What is marriage all about?
Oct 8, 13
by George Butiri
Hey, long time no see. Yes, I’m still around and alive and kicking. No need to worry. A friend of mine asked me to speak about the M word, or marriage. I guess she wanted to see what marriage was all about from a guy that’s been at it for over 13 years.
I’ll tell you right now. It’s Hell. It’s awful. It’s painful at times. Sometimes you feel like pulling your hair out. Sometimes you probably will. There will be fights. There will be arguments. You won’t agree on many things. But, if you can go through that with your best friend, why not your spouse? The only difference between marriage and friendship is that in marriage you sign a piece of paper.
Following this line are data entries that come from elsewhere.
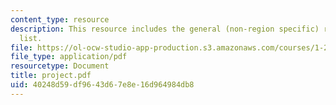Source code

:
 ```yaml
---
content_type: resource
description: This resource includes the general (non-region specific) reading resource
  list.
file: https://ol-ocw-studio-app-production.s3.amazonaws.com/courses/1-212j-an-introduction-to-intelligent-transportation-systems-spring-2005/40248d59df9643d67e8e16d964984db8_project.pdf
file_type: application/pdf
resourcetype: Document
title: project.pdf
uid: 40248d59-df96-43d6-7e8e-16d964984db8
---
```

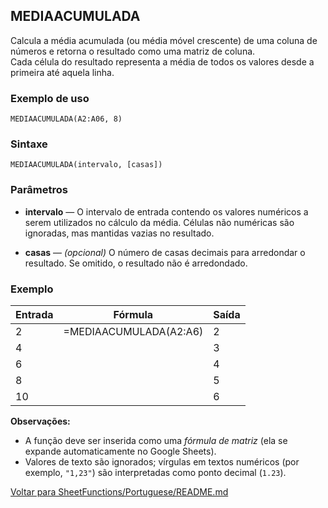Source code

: ## MEDIAACUMULADA

Calcula a média acumulada (ou média móvel crescente) de uma coluna de números e retorna o resultado como uma matriz de coluna.  
Cada célula do resultado representa a média de todos os valores desde a primeira até aquela linha.


### Exemplo de uso

```MEDIAACUMULADA(A2:A06, 8)```

### Sintaxe

```MEDIAACUMULADA(intervalo, [casas])```

### Parâmetros

- **intervalo** — O intervalo de entrada contendo os valores numéricos a serem utilizados no cálculo da média. Células não numéricas são ignoradas, mas mantidas vazias no resultado.

- **casas** — *(opcional)* O número de casas decimais para arredondar o resultado. Se omitido, o resultado não é arredondado.

### Exemplo
| Entrada | Fórmula | Saída |
|----------|----------|-------|
| 2 | =MEDIAACUMULADA(A2:A6) | 2 |
| 4 |  | 3 |
| 6 |  | 4 |
| 8 |  | 5 |
| 10 |  | 6 |

**Observações:**
- A função deve ser inserida como uma *fórmula de matriz* (ela se expande automaticamente no Google Sheets).  
- Valores de texto são ignorados; vírgulas em textos numéricos (por exemplo, `"1,23"`) são interpretadas como ponto decimal (`1.23`).

[Voltar para SheetFunctions/Portuguese/README.md](README.md)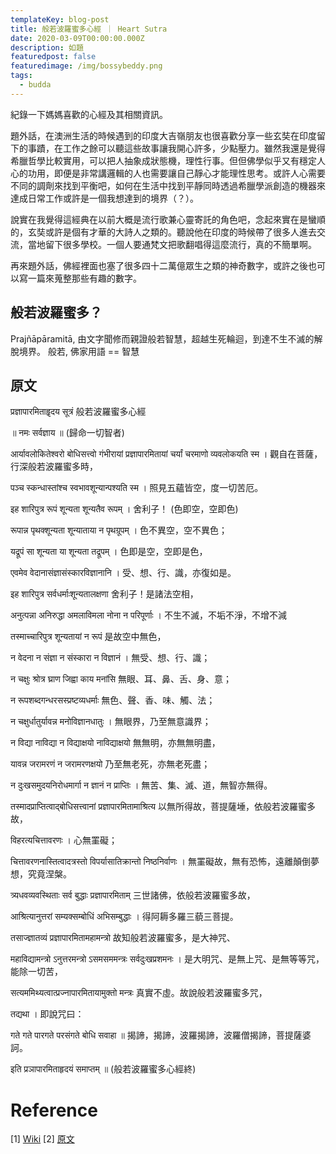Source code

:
 ```yaml
---
templateKey: blog-post
title: 般若波羅蜜多心經 ｜ Heart Sutra
date: 2020-03-09T00:00:00.000Z
description: 如題
featuredpost: false
featuredimage: /img/bossybeddy.png
tags:
  - budda
---
```

紀錄一下媽媽喜歡的心經及其相關資訊。

題外話，在澳洲生活的時候遇到的印度大吉嶺朋友也很喜歡分享一些玄奘在印度留下的事蹟，在工作之餘可以聽這些故事讓我開心許多，少點壓力。雖然我還是覺得希臘哲學比較實用，可以把人抽象成狀態機，理性行事。但但佛學似乎又有穩定人心的功用，即便是非常講邏輯的人也需要讓自己靜心才能理性思考。或許人心需要不同的調劑來找到平衡吧，如何在生活中找到平靜同時透過希臘學派創造的機器來達成日常工作或許是一個我想達到的境界（？）。

說實在我覺得這經典在以前大概是流行歌兼心靈寄託的角色吧，念起來實在是蠻順的，玄奘或許是個有才華的大詩人之類的。聽說他在印度的時候帶了很多人進去交流，當地留下很多學校。一個人要通梵文把歌翻唱得這麼流行，真的不簡單啊。

再來題外話，佛經裡面也塞了很多四十二萬億眾生之類的神奇數字，或許之後也可以寫一篇來蒐整那些有趣的數字。

## 般若波羅蜜多？
Prajñāpāramitā, 由文字聞修而親證般若智慧，超越生死輪迴，到達不生不滅的解脫境界。
般若, 佛家用語 == 智慧

## 原文
 प्रज्ञापारमिताहॄदय सूत्रं
般若波羅蜜多心經

॥ नमः सर्वज्ञाय ॥
(歸命一切智者)

आर्यावलोकितेश्वरो बोधिसत्त्वो गंभीरायां प्रज्ञापारमितायां चर्यां चरमाणो व्यवलोकयति स्म ।
觀自在菩薩，行深般若波羅蜜多時，

पञ्च स्कन्धास्तांश्च स्वभावशून्यान्पश्यति स्म ।
照見五蘊皆空，度一切苦厄。

इह शारिपुत्र रूपं शून्यता शून्यतैव रूपम् ।
舍利子！ (色即空，空即色)

रूपान्न पृथक्शून्यता शून्याताया न पृथग्रूपम् ।
色不異空，空不異色；

यद्रूपं सा शून्यता या शून्यता तद्रूपम् ।
色即是空，空即是色，

एवमेव वेदानासंज्ञासंस्कारविज्ञानानि ।
受、想、行、識，亦復如是。

इह शारिपुत्र सर्वधर्माःशून्यतालक्षणा
舍利子！是諸法空相，

अनुत्पन्ना अनिरुद्धा अमलाविमला नोना न परिपूर्णाः ।
不生不滅，不垢不淨，不增不減

तस्माच्चारिपुत्र शून्यतायां न रूपं
是故空中無色，

न वेदना न संज्ञा न संस्कारा न विज्ञानं ।
無受、想、行、識；

न चक्षुः श्रोत्र घ्राण जिह्वा काय मनांसि
無眼、耳、鼻、舌、身、意；

न रूपशब्दगन्धरसस्प्रष्टव्यधर्माः
無色、聲、香、味、觸、法；

न चक्षुर्धातुर्यावन्न मनोविज्ञानधातुः ।
無眼界，乃至無意識界；

न विद्या नाविद्या न विद्याक्षयो नाविद्याक्षयो
無無明，亦無無明盡，

यावन्न जरामरणं न जरामरणक्षयो
乃至無老死，亦無老死盡；

न दुःखसमुदयनिरोधमार्गा न ज्ञानं न प्राप्तिः ।
無苦、集、滅、道，無智亦無得。

तस्मादप्राप्तित्वाद्बोधिसत्त्वानां प्रज्ञापारमितामाश्रित्य
以無所得故，菩提薩埵，依般若波羅蜜多故，

विहरत्यचित्तावरणः ।
心無罣礙；

चित्तावरणनास्तित्वादत्रस्तो विपर्यासातिक्रान्तो निष्ठनिर्वाणः ।
無罣礙故，無有恐怖，遠離顛倒夢想，究竟涅槃。

त्र्यधवव्यवस्थिताः सर्व बुद्धाः प्रज्ञापारमिताम्
三世諸佛，依般若波羅蜜多故，

आश्रित्यानुत्तरां सम्यक्सम्बोधिं अभिसम्बुद्धाः ।
得阿耨多羅三藐三菩提。

तसाज्ज्ञातव्यं प्रज्ञापारमितामहामन्त्रो
故知般若波羅蜜多，是大神咒、

महाविद्यामन्त्रो ऽनुत्तरमन्त्रो ऽसमसममन्त्रः सर्वदुःखप्रशमनः ।
是大明咒、是無上咒、是無等等咒，能除一切苦，

सत्यममिथ्यत्वात्प्रज्नापारमितायामुक्तो मन्त्रः
真實不虛。故說般若波羅蜜多咒，

तद्यथा ।
即說咒曰：

गते गते पारगते परसंगते बोधि सवाहा ॥
揭諦，揭諦，波羅揭諦，波羅僧揭諦，菩提薩婆訶。

इति प्रञापारमिताहृदयं समाप्तम् ॥
(般若波羅蜜多心經終)

# Reference
[1] [Wiki](https://zh.wikipedia.org/zh-tw/%E8%88%AC%E8%8B%A5%E6%B3%A2%E7%BE%85%E8%9C%9C%E5%A4%9A%E5%BF%83%E7%B6%93)
[2] [原文](https://www.facebook.com/146348728777447/posts/372994809446170/)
You can easily sign another one that splits you two. You lose half of your stuff, and you go your separate ways.
I absolutely despise people who divorce, and say they remain friends. Who are you fooling? You’re not friends. Friends don’t do that to each other.
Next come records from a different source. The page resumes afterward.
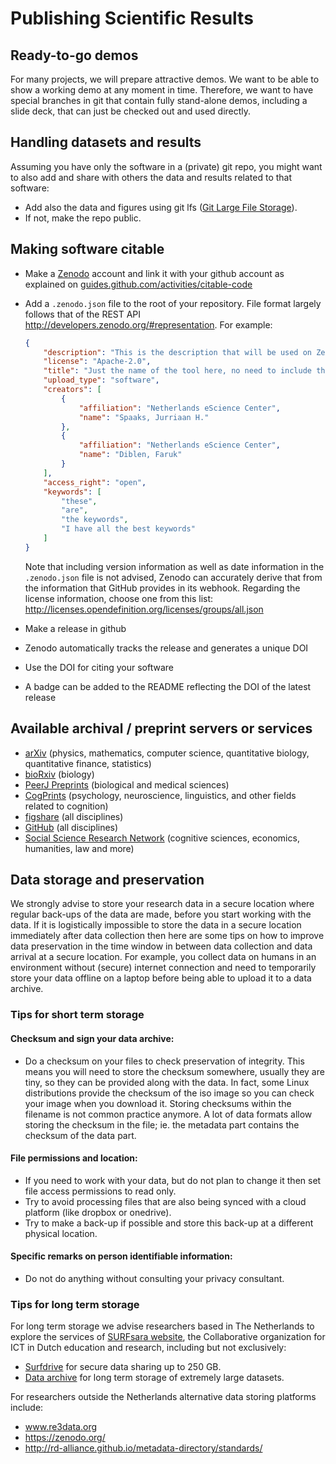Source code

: # Publishing Scientific Results

## Ready-to-go demos
For many projects, we will prepare attractive demos. We want to be able to show a working demo at any moment in time. Therefore, we want to have special branches in git that contain fully stand-alone demos, including a slide deck, that can just be checked out and used directly.

## Handling datasets and results
Assuming you have only the software in a (private) git repo, you might want to also add and share with others the data and results related to that software:
* Add also the data and figures using git lfs ([Git Large File Storage](https://git-lfs.github.com/)).
* If not, make the repo public.

## Making software citable
* Make a [Zenodo](https://zenodo.org/) account and link it with your github account as explained on [guides.github.com/activities/citable-code](https://guides.github.com/activities/citable-code/)
* Add a ``.zenodo.json`` file to the root of your repository. File format
  largely follows that of the REST API
  http://developers.zenodo.org/#representation. For example:

    ```json
    {
        "description": "This is the description that will be used on Zenodo instead of the release title, readme content, or github repo subtitle.",
        "license": "Apache-2.0",
        "title": "Just the name of the tool here, no need to include the github organization or version",
        "upload_type": "software",
        "creators": [
            {
                "affiliation": "Netherlands eScience Center",
                "name": "Spaaks, Jurriaan H."
            },
            {
                "affiliation": "Netherlands eScience Center",
                "name": "Diblen, Faruk"
            }
        ],
        "access_right": "open",
        "keywords": [
            "these",
            "are",
            "the keywords",
            "I have all the best keywords"
        ]
    }
    ```
    Note that including version information as well as date information in the
    ``.zenodo.json`` file is not advised, Zenodo can accurately derive that from
    the information that GitHub provides in its webhook. Regarding the license information, choose one from this list:
    http://licenses.opendefinition.org/licenses/groups/all.json
* Make a release in github
* Zenodo automatically tracks the release and generates a unique DOI
* Use the DOI for citing your software
* A badge can be added to the README reflecting the DOI of the latest release

## Available archival / preprint servers or services
* [arXiv](http://arxiv.org/) (physics, mathematics, computer science, quantitative biology, quantitative finance, statistics)
* [bioRxiv](http://biorxiv.org/) (biology)
* [PeerJ Preprints](https://peerj.com/archives-preprints/) (biological and medical sciences)
* [CogPrints](http://cogprints.org/) (psychology, neuroscience, linguistics, and other fields related to cognition)
* [figshare](https://figshare.com/) (all disciplines)
* [GitHub](https://github.com/) (all disciplines)
* [Social Science Research Network](http://www.ssrn.com/en/) (cognitive sciences, economics, humanities, law and more)

## Data storage and preservation

We strongly advise to store your research data in a secure location where regular back-ups of the data are made, before you start working with the data. If it is logistically impossible to store the data in a secure location immediately after data collection then here are some tips on how to improve data preservation in the time window in between data collection and data arrival at a secure location. For example, you collect data on humans in an environment without (secure) internet connection and need to temporarily store your data offline on a laptop before being able to upload it to a data archive.

### Tips for short term storage

#### Checksum and sign your data archive:

- Do a checksum on your files to check preservation of integrity. This means you will need to store the checksum somewhere, usually they are tiny, so they can be provided along with the data. In fact, some Linux distributions provide the checksum of the iso image so you can check your image when you download it. Storing checksums within the filename is not common practice anymore. A lot of data formats allow storing the checksum in the file; ie. the metadata part contains the checksum of the data part.

#### File permissions and location:

- If you need to work with your data, but do not plan to change it then set file access permissions to read only.
- Try to avoid processing files that are also being synced with a cloud platform (like dropbox or onedrive).
- Try to make a back-up if possible and store this back-up at a different physical location.

#### Specific remarks on person identifiable information:

- Do not do anything without consulting your privacy consultant.

### Tips for long term storage

For long term storage we advise researchers based in The Netherlands to explore the services of [SURFsara website](https://userinfo.surfsara.nl/), the Collaborative organization for ICT in Dutch education and research, including but not exclusively:
-	[Surfdrive](https://www.surf.nl/en/services-and-products/surfdrive/surfdrive.html) for secure data sharing up to 250 GB.
-	[Data archive](https://userinfo.surfsara.nl/systems/data-archive) for long term storage of extremely large datasets.

For researchers outside the Netherlands alternative data storing platforms include:
-	www.re3data.org
-	https://zenodo.org/
-	http://rd-alliance.github.io/metadata-directory/standards/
Imagine marriage like moving in with your best friend. You have a roomie! Have a kid? Another roomie. I have a saying that I go by. We all live under the same roof. This can be taken into context at the household level, the village level, the city level, the state level, federal, global, on and on. You get the picture. We really do live under the same roof. We become a unity. We become something combined. It’s as if twins become conjoined. Deal with it.
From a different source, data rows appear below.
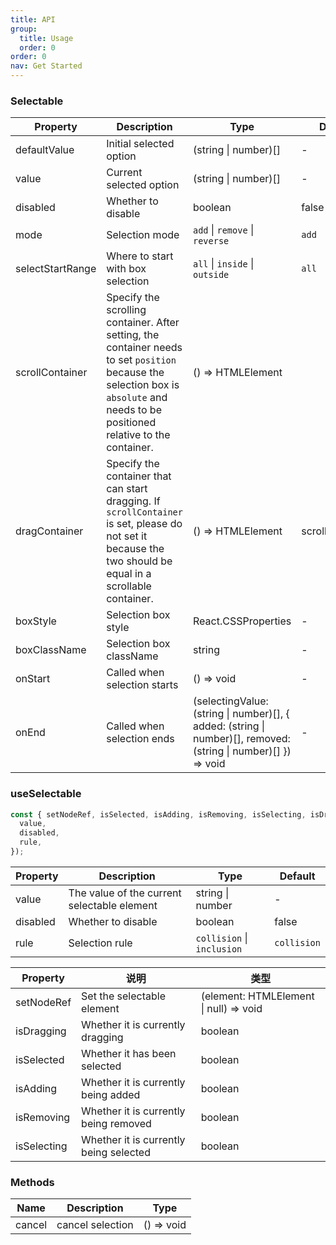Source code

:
 ```yaml
---
title: API
group:
  title: Usage
  order: 0
order: 0
nav: Get Started
---
```


### Selectable

| Property         | Description                                                                                                                                                                         | Type                                                                                                           | Default         |
| ---------------- | ----------------------------------------------------------------------------------------------------------------------------------------------------------------------------------- | -------------------------------------------------------------------------------------------------------------- | --------------- |
| defaultValue     | Initial selected option                                                                                                                                                             | (string \| number)[]                                                                                           | -               |
| value            | Current selected option                                                                                                                                                             | (string \| number)[]                                                                                           | -               |
| disabled         | Whether to disable                                                                                                                                                                  | boolean                                                                                                        | false           |
| mode             | Selection mode                                                                                                                                                                      | `add` \| `remove` \| `reverse`                                                                                 | `add`           |
| selectStartRange | Where to start with box selection                                                                                                                                                   | `all` \| `inside` \| `outside`                                                                                 | `all`           |
| scrollContainer  | Specify the scrolling container. After setting, the container needs to set `position` because the selection box is `absolute` and needs to be positioned relative to the container. | () => HTMLElement                                                                                              |
| dragContainer    | Specify the container that can start dragging. If `scrollContainer` is set, please do not set it because the two should be equal in a scrollable container.                         | () => HTMLElement                                                                                              | scrollContainer |
| boxStyle         | Selection box style                                                                                                                                                                 | React.CSSProperties                                                                                            | -               |
| boxClassName     | Selection box className                                                                                                                                                             | string                                                                                                         | -               |
| onStart          | Called when selection starts                                                                                                                                                        | () => void                                                                                                     | -               |
| onEnd            | Called when selection ends                                                                                                                                                          | (selectingValue: (string \| number)[], { added: (string \| number)[], removed: (string \| number)[] }) => void | -               |

### useSelectable

```typescript
const { setNodeRef, isSelected, isAdding, isRemoving, isSelecting, isDragging } = useSelectable({
  value,
  disabled,
  rule,
});
```

| Property | Description                                 | Type                       | Default     |
| -------- | ------------------------------------------- | -------------------------- | ----------- |
| value    | The value of the current selectable element | string \| number           | -           |
| disabled | Whether to disable                          | boolean                    | false       |
| rule     | Selection rule                              | `collision` \| `inclusion` | `collision` |

| Property    | 说明                                   | 类型                                   |
| ----------- | -------------------------------------- | -------------------------------------- |
| setNodeRef  | Set the selectable element             | (element: HTMLElement \| null) => void |
| isDragging  | Whether it is currently dragging       | boolean                                |
| isSelected  | Whether it has been selected           | boolean                                |
| isAdding    | Whether it is currently being added    | boolean                                |
| isRemoving  | Whether it is currently being removed  | boolean                                |
| isSelecting | Whether it is currently being selected | boolean                                |

### Methods

| Name   | Description      | Type       |
| ------ | ---------------- | ---------- |
| cancel | cancel selection | () => void |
I’m not speaking about the people that are involved in abusive relationships, or a one way love relationship, or arranged marriages. That’s just not a friendship. And if you don’t have the friend factor, forget it. It’s not a real marriage. It’s just a convenience. Your marriage is a task in a list of tasks. Get a degree, get a job, get married, have a kid, retire and die. Your marriage is comparable to getting a HS degree. And your kid, a college degree.
You build a relationship. A strong one. Any relationship has to be built on something. Not just trust, or rules, or ideas. It’s all of these combined. It’s something you feel, like love, and intuition.
This next paragraph, only us guys that enjoy a good beer would understand. For us guys, it’s like opening up a cold one. The same feeling you get out of opening up a cold one should be very similar to walking into the front door, seeing your wife in the house. That first sight should give you the same tingles as the psht sound of an aluminium can. Opening up a can brings a sort of pleasure, relief, calm that makes you feel good. When you come home and open the door and you see her, you should feel no different. Sometimes the beer is bitter, sometimes it’s sweet, but whenever you go for that tab, you expect to see happiness, or something that makes you feel good.
I’ve had my bitter beers in the past, and I thought about divorce, many times. I say many because in the first 5 years, I’ve threatened to leave her at least 10 times. But the important thing is that I didn’t.
Whatever the argument was about, believe it or not, it made us stronger. It made us fight for what we have now. It made us understand each others points of view, even though we didn’t recognize it at the time. My wife and I even to this day have differences in so many things, but we’ve learned that not everyone likes Vanilla ice cream just because we do. And that same idea goes well with deep discussions as well; even philosophical ones.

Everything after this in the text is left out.